If I may Take LI's name in vain, his conversion to Islam was just seeing a bit of Quran text. That by itself shouldn't convince anyone of anything, but I believe the conversion process had been going on for some time, and that was the Final Straw.
Similarly, Peter Hitchens converted (so he says) through seeing a painting of hellfire, but the long conversion process had (I suggest) been going on for some time.
Again the Atheist Blogger who converted to Catholicism through seeing Morality as an exitent entity is shouting a long period of forming the mental idea of an existing spiritual being.
And a I- pal of mine deconverted from Calvinism had (I would surmise) been building up doubts for a long time, but seeing a minister buying medicines instead of praying to be cured (yes, not a real deconverter in the usual way) snapped the bar and opened the floodgates of doubt.
At other times it can be a long process of research and repositioning of belief: Bible literalism to general acceptance, doubt of the story but belief in the god, and then doubts about a hands -on god and belief in a deistgod.

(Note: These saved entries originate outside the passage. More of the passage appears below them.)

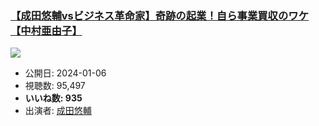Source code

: ### [【成田悠輔vsビジネス革命家】奇跡の起業！自ら事業買収のワケ【中村亜由子】](https://www.youtube.com/watch?v=DiIkg6X3mX0)
[![](https://img.youtube.com/vi/DiIkg6X3mX0/sddefault.jpg)](https://www.youtube.com/watch?v=DiIkg6X3mX0)
-   公開日: 2024-01-06
-   視聴数: 95,497
-   **いいね数: 935**
-   出演者: [成田悠輔](/rehacq_fan/people/成田悠輔 "wikilink")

Then possibly seeing that the evidence is rather against a god than for it and accepting the logical mandate of disbelief. Some do, some don't.

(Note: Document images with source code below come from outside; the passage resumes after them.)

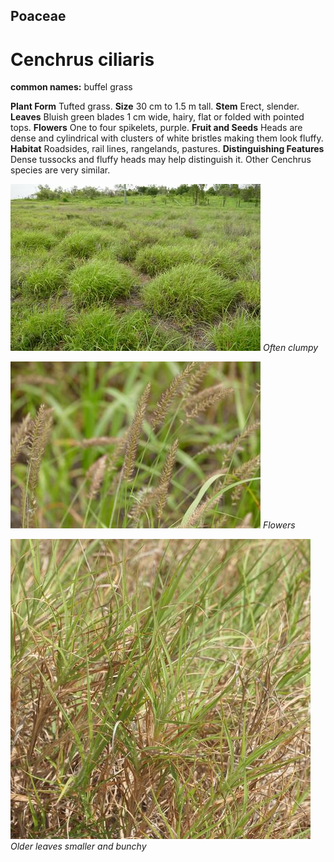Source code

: ## Poaceae
# Cenchrus ciliaris
**common names:** buffel grass

**Plant Form** Tufted grass. **Size** 30 cm to 1.5 m tall. **Stem** Erect, slender. **Leaves** Bluish green blades 1 cm wide, hairy, flat or folded with pointed tops. **Flowers** One to four spikelets, purple. **Fruit and Seeds** Heads are dense and cylindrical with clusters of white bristles making them look fluffy. **Habitat** Roadsides, rail lines, rangelands, pastures. **Distinguishing Features** Dense tussocks and fluffy heads may help distinguish it. Other Cenchrus species are very similar.


![Often clumpy](9601_P6930573.jpg)
 *Often clumpy* 

![Flowers](9558_P6930527.jpg)
 *Flowers* 

![Older leaves smaller and bunchy](97755_P1155611.jpg)
 *Older leaves smaller and bunchy*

Pardon the cut, but I am inclining to think that the subconscious brain buys into conversion before the conscious brain does, and I am struck by how often it is a rather trivial thing or some rather poor rationale that causes a conversion or deconversion.
That is quite possible and is actually likely the premise behind a recent enough show by Derren Brown in which he conducted a religious conversion on a proclaimed atheists. Worth a watch if you have 50 minutes or so to kill on you tube sometime!!!!
Basically throughout his interaction with her he engaged in the vast substance of the conversion without any actual attempt to convert her. But then at the end of the process when he left her alone he "sparked" her conversion with a relatively mundane and trivial thing. The slight ringing of a bell as I recall, but I could be wrong. The video is here.
If time is short, Derren talks slow enough that you could probably watch the video in 1.25x or 1.5x speed without much loss of experience
But I think you are essentially correct. When someone has sudden conversions I find it very likely the vast majority of the foundation work for that conversation was laid down long before and was merely ignited spectacularly by some event.... a bell.... a frozen water fall.... an NDE...... or a particularly moving piece of text like your Quaran example............. or whatever.
Kurt Cameron (I think it was) talks of a long battle with drugs and depression and hatred for life before suddenly while sitting in his car he had a flash of light type conversion. Likely his need for a belief in a god was growing for a long long time however.
I think what it "means" is that people seeing what they expect to see, or what cultural norms influences them to see, throws fuel on the fire of skeptical inquiry into the meaning and relevance of ND experience. It is one piece of substantiation and knowledge in the claims that there is nothing spectacular going on with NDE and that it can all very neatly, with strong substantiation, be explained as the mundane operations of a brain under some form of distress.
I totally agree. It would be quite interesting to find someone, say from a lost tribe in the Amazon Rainforest, who has had a near-death experience, but has never heard of Christianity/Islam/Judaism and ask them what they saw.
Did they see/experience the God(s)/Spirits that they believe in (most likely) or did they see Jesus, Moses, Mohammad, etc. (most unlikely). I realize if they did see Jesus, Moses, Mohammad, etc. they would have no idea who they were, but maybe those beings (if they exist) would communicate to the person in their native language to explain to them who they were.
Remember, the brain is a powerful thing and that a near-death experience is still not dead, big difference.